This week's VGM of the Week was requested by listener Daniel Petersen.

Wonder Boy III: The Dragon's Trap
is a Sega Master-System game that released in 1989. It was developed and released in Japan as a sequel to Monster World, and considered the fourth entry in the Wonder Boy series, however, in the West, it was released as a third Wonder Boy game.


The Last Dungeon
The Last Dungeon is a prime example of how well composers utilised the Sega Master System to produce cleverly crafted music tracks. Its captivating melody and bluesy riffs create a very charming theme.




The Danger Zone
The Danger Zone conveys a heavy 'action theme' quality. It's pulsating opening melody and electrifying core verse-style sections help to create a very engaging piece of music.




The Monster's Lair
This dark and almost distressing theme has multiple surprisingly catchy melodies after the initial opening.
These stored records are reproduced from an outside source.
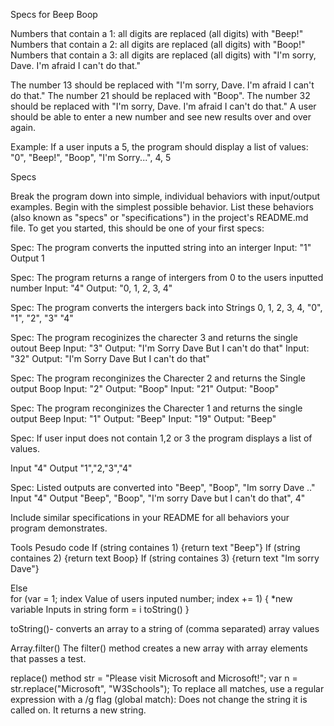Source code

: Specs for Beep Boop



Numbers that contain a 1: all digits are replaced (all digits) with "Beep!"
Numbers that contain a 2: all digits are replaced (all digits) with "Boop!"
Numbers that contain a 3: all digits are replaced (all digits) with "I'm sorry, Dave. I'm afraid I can't do that."

The number 13 should be replaced with "I'm sorry, Dave. I'm afraid I can't do that."
The number 21 should be replaced with "Boop".
The number 32 should be replaced with "I'm sorry, Dave. I'm afraid I can't do that."
A user should be able to enter a new number and see new results over and over again.

Example: If a user inputs a 5, the program should display a list of values: "0", "Beep!", "Boop", "I'm Sorry...", 4, 5

Specs

Break the program down into simple, individual behaviors with input/output examples. Begin with the simplest possible behavior. List these behaviors (also known as "specs" or "specifications") in the project's README.md file. To get you started, this should be one of your first specs:


Spec: The program converts the inputted string into an interger
Input: "1"
Output 1

Spec: The program returns a range of intergers from 0 to the users inputted number
Input: "4"
Output: "0, 1, 2, 3, 4"

Spec: The program converts the intergers back into Strings
0, 1, 2, 3, 4,
"0", "1", "2", "3" "4"


Spec: The program recoginizes the charecter 3 and returns the single outout Beep
Input: "3"
Output: "I'm Sorry Dave But I can't do that"
Input: "32"
Output: "I'm Sorry Dave But I can't do that"

Spec: The program reconginizes the Charecter 2 and returns the Single output Boop
Input: "2"
Output: "Boop"
Input: "21"
Output: "Boop"

Spec: The program reconginizes the Charecter 1 and returns the single output Beep
Input: "1"
Output: "Beep"
Input: "19"
Output: "Beep"

Spec: If user input does not contain 1,2 or 3 the program displays a list of values.

Input "4"
Output "1","2,"3","4"

Spec: Listed outputs are converted into "Beep", "Boop", "Im sorry Dave .."
Input "4"
Output "Beep", "Boop", "I'm sorry Dave but I can't do that", 4"





Include similar specifications in your README for all behaviors your program demonstrates.


Tools 
Pesudo code 
If (string containes 1)
  {return text "Beep"}
If (string containes 2)
  {return text Boop}
If (string containes 3)
  {return text "Im sorry Dave"}

Else  
for (var  = 1; index  Value of users inputed number; index += 1) {
 *new variable Inputs in string form = i toString()
}


toString()- converts an array to a string of (comma separated) array values

Array.filter()
The filter() method creates a new array with array elements that passes a test.


replace() method 
str = "Please visit Microsoft and Microsoft!";
var n = str.replace("Microsoft", "W3Schools");
To replace all matches, use a regular expression with a /g flag (global match):
Does not change the string it is called on. It returns a new string.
It invokes a sense of heavy danger in its instrumentation, but still allows for a very endearing theme.



The Dragon's Trap
This track is another action-piece that focuses on a core riff throughout most of the theme, allowing for a more rewarding sound once the theme flips out of it into various more dynamic melodies.






Written by - Michael Villalon for ‘The VG Island’.

Comments

Video Game Music of the Week - 280


Final Fantasy XV (PlayStation 4, Xbox One)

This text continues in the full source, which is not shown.